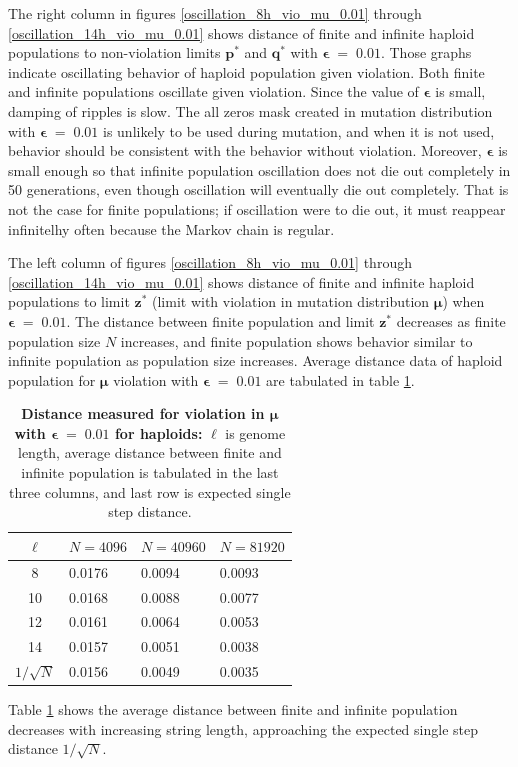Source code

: The right column in figures \ref{oscillation_8h_vio_mu_0.01} through \ref{oscillation_14h_vio_mu_0.01} 
shows distance of finite and infinite haploid populations to non-violation limits $\bm{p^\ast}$ and $\bm{q^\ast}$ with $\bm{\epsilon} \;=\; 0.01$. 
Those graphs indicate oscillating behavior of haploid population given violation. 
Both finite and infinite populations oscillate given violation. Since the value of $\bm{\epsilon}$ 
is small, damping of ripples is slow. The all zeros mask created in mutation distribution with $\bm{\epsilon} \;=\; 0.01$ 
is unlikely to be used during mutation, and when it is not used, behavior should be consistent with the 
behavior without violation. Moreover, $\bm{\epsilon}$ is small enough so that 
infinite population oscillation does not die out completely in 50 generations, 
even though oscillation will eventually die out completely. 
That is not the case for finite populations; if oscillation were to die out, 
it must reappear infinitelhy often because the Markov chain is regular.

The left column of figures \ref{oscillation_8h_vio_mu_0.01} through \ref{oscillation_14h_vio_mu_0.01} 
shows distance of finite and infinite haploid populations to limit $\bm{z^\ast}$ 
(limit with violation in mutation distribution $\bm{\mu}$) when $\bm{\epsilon} \;=\; 0.01$. 
The distance between finite population and limit $\bm{z}^\ast$ 
decreases as finite population size $N$ increases, 
and finite population shows behavior similar to infinite population as population size increases. 
Average distance data of haploid population for $\bm{\mu}$ violation  
with $\bm{\epsilon} \;=\; 0.01$ are tabulated in table \ref{distanceMuHapEps0.01}.

\clearpage
\begin{table}[h]
\caption[\textbf{Distance measured for violation in $\bm{\mu}$ with $\bm{\epsilon} \;=\; 0.01$ for haploids}]
{\textbf{Distance measured for violation in $\bm{\mu}$ with $\bm{\epsilon} \;=\; 0.01$ for haploids:} $\ell$ is genome length, 
average distance between finite and infinite population is tabulated in the last three columns, and last row is expected single step distance.}
\centering
\begin{tabularx}{0.75\textwidth}{ c *{3}{X}}
\toprule
$\ell$ & $N = 4096$ & $N = 40960$ & $N = 81920$ \\
\midrule
8 & 0.0176	& 0.0094	& 0.0093 \\
10 & 0.0168	& 0.0088 	& 0.0077 \\ 
12 & 0.0161	& 0.0064 	& 0.0053 \\
14 & 0.0157	& 0.0051 	& 0.0038 \\ 
\midrule
$1/\sqrt{N}$ & 0.0156 & 0.0049 & 0.0035 \\
\bottomrule
\end{tabularx}
\label{distanceMuHapEps0.01}
\end{table}
Table \ref{distanceMuHapEps0.01} shows the average distance between finite and infinite population decreases with 
increasing string length, approaching the expected single step distance $1/\sqrt{N}$.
◇ ◇ ◇ ◇ ◇
**What needs to be done:** Where a line of the data holds "distribution", show that line.

**Result of this task:**
is small, damping of ripples is slow. The all zeros mask created in mutation distribution with $\bm{\epsilon} \;=\; 0.01$ 
(limit with violation in mutation distribution $\bm{\mu}$) when $\bm{\epsilon} \;=\; 0.01$. 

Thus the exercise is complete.